How Epices Is Your Beer?

DieuduCielRoutedesEpicesThere are always trends in beer, and lately it seems like things are getting kinda spicy. Now, I love a good salsa (or spicy Bloody Mary) as much as the next person, but pepper in beer is a mixed pint. On the one hand, you have Ballast Point Black Marlin Porter Cocoa Chipotle, a Chile beer with so much over-powering pepper that I don’t know how anyone could drink more than a shotglass (i.e. The Bitch is Not In The Mood); on the other, you have Horseheads Brewing’s Hot-Jala Heim Beer With Bite, infused with jalapeno, anaheim and habanero peppers, which is quite mild on the palate and would pair well with a cheese or mild sausage (i.e. The Bitch is Very Happy).

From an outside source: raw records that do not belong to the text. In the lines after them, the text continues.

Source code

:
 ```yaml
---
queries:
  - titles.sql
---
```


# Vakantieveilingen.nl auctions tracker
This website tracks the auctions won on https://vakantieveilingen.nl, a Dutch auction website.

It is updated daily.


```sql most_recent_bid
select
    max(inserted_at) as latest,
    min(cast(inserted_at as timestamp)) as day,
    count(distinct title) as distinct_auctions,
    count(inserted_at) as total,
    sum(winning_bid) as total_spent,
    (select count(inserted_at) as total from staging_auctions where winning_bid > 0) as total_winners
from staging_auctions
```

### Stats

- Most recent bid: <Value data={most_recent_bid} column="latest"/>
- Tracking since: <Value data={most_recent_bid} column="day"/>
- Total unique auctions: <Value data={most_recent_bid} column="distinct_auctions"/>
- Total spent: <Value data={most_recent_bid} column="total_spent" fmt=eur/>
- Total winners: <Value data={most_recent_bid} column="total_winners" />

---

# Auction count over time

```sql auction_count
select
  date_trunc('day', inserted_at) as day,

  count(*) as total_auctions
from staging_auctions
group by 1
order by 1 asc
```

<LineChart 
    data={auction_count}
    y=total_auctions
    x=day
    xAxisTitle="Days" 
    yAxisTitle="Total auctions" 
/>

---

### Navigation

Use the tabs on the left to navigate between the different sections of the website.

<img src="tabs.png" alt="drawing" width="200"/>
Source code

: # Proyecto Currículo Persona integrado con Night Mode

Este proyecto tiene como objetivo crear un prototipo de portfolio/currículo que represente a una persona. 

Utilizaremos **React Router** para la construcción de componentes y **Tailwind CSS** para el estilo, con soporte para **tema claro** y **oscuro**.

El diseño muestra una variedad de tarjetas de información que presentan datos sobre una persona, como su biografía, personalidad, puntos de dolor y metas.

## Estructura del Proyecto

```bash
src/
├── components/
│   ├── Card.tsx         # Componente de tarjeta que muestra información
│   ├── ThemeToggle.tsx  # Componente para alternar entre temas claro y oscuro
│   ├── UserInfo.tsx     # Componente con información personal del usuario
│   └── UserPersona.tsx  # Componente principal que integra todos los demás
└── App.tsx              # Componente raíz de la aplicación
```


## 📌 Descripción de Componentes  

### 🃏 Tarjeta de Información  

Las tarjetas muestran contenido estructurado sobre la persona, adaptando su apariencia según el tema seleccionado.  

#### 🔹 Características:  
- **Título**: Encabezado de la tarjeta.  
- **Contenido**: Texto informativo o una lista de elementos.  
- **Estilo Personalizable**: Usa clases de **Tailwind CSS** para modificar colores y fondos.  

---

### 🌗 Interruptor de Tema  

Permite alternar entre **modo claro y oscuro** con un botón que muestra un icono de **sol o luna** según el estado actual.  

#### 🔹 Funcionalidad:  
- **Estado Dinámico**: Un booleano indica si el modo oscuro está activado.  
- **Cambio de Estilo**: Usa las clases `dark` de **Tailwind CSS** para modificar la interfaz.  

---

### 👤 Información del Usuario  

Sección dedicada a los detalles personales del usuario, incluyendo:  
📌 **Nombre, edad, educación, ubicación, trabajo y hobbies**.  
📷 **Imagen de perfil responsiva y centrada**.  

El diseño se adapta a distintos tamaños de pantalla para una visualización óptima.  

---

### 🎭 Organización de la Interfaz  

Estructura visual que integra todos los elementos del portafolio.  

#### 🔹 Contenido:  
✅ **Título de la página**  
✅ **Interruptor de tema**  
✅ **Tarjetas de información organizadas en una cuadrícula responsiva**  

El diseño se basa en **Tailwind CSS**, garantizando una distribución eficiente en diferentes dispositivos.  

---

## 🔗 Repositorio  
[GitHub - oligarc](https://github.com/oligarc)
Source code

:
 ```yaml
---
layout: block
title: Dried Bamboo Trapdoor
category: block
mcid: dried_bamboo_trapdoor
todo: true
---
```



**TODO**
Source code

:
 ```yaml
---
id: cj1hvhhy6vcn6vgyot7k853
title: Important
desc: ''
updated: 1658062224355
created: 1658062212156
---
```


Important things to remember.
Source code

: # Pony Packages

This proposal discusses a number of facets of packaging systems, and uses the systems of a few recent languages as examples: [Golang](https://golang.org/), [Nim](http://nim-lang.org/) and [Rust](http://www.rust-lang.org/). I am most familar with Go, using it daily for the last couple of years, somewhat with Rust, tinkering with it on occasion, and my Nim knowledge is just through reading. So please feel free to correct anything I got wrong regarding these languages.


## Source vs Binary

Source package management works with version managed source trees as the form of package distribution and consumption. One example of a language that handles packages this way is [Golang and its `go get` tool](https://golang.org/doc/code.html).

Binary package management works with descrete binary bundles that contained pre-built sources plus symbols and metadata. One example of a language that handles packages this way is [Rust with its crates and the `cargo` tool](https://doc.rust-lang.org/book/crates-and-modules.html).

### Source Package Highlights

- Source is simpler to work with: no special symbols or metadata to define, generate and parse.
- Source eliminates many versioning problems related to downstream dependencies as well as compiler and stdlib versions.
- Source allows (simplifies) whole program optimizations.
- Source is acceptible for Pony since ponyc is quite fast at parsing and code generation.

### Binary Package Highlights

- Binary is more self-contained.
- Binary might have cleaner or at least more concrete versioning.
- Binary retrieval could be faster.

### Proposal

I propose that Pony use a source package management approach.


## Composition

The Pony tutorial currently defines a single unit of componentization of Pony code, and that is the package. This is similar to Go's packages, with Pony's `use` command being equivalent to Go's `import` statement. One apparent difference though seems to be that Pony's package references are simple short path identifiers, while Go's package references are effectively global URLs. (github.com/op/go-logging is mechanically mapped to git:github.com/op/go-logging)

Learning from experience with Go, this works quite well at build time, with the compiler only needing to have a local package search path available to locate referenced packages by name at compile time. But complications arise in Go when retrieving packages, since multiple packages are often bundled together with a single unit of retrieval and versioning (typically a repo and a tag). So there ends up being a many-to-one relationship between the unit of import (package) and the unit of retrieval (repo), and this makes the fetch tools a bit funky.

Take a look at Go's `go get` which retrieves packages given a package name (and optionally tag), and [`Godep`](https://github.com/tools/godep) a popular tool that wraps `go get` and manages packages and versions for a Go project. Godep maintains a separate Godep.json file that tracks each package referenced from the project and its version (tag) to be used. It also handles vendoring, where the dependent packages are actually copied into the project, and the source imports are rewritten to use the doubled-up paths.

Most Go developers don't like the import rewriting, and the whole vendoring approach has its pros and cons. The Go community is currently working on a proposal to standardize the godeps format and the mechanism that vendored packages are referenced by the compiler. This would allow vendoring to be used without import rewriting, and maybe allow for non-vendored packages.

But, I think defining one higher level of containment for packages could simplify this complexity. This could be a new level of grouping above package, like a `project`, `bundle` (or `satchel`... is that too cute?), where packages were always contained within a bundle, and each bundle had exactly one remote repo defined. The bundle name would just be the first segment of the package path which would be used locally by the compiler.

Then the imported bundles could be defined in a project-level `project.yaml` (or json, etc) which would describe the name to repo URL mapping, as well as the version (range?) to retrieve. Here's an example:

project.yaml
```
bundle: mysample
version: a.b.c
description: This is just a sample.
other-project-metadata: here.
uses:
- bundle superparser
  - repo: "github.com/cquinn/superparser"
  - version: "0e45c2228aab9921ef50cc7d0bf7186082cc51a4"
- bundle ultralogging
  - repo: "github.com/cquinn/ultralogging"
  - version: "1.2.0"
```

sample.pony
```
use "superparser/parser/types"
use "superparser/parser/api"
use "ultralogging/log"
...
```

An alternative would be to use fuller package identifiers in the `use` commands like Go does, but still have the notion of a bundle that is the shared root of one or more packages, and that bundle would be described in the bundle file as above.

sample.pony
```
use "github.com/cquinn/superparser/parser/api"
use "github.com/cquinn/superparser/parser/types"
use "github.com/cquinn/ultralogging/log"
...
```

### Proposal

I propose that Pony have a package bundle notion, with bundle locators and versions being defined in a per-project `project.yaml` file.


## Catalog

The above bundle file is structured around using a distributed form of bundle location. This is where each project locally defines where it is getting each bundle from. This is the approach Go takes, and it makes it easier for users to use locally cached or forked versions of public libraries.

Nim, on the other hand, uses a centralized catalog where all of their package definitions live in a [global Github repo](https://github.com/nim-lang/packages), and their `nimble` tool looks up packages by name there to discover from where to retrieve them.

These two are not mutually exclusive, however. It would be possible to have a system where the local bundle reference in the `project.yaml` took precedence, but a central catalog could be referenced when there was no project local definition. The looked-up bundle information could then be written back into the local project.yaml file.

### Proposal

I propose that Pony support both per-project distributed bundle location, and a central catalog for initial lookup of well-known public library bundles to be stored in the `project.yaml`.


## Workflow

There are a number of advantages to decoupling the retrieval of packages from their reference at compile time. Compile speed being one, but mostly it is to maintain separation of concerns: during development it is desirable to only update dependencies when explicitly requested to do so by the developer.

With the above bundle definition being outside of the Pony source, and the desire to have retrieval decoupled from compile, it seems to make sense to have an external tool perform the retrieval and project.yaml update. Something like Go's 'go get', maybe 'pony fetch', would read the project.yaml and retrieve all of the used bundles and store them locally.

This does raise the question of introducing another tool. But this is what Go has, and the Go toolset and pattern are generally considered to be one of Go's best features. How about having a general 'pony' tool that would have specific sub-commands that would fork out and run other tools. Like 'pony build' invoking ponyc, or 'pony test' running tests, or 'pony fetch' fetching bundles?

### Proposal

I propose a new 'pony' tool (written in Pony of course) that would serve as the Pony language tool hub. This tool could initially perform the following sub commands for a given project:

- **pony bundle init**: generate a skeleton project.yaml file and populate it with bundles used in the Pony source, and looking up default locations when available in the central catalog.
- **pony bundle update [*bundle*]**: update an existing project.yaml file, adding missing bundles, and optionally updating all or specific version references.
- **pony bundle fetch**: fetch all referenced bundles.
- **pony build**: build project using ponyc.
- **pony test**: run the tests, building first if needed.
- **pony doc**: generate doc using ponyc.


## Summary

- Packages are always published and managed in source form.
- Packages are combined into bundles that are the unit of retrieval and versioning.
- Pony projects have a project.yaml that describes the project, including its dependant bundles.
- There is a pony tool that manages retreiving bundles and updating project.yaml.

The best of these styles I’ve tasted was actually a homebrew (I believe it was a Belgian Style Saison infused with jalapeno) brewed by my friend Mary Izett. I had it last summer at the Funky 8, an annual round-up of beer lovers drinking American beers in the Belgian Style. However, if I’m going to choose among the commercially available beers I’ve tried, I’ll go with Brasserie Dieu du Ciel’s Route Des Épices (Ale Rousse Au Poivre). This Rye beer made with peppercorn by itself would make the Bitch Ecstatic, but the fact that I was drinking it with Mr. Chocolate, Clay Gordon, who happened to have brought along some Laurent Gerbaud (Brussels) 75% blend chocolate, a blend of  Ecuador and Madagascar chocolate laced with Madagascan black pepper? Well, let’s just say the Bitch is Orgasmic.

If you want to do the pepper, grab Dieu du Ciel. And some kick-ass spicy chocolate to pair with it.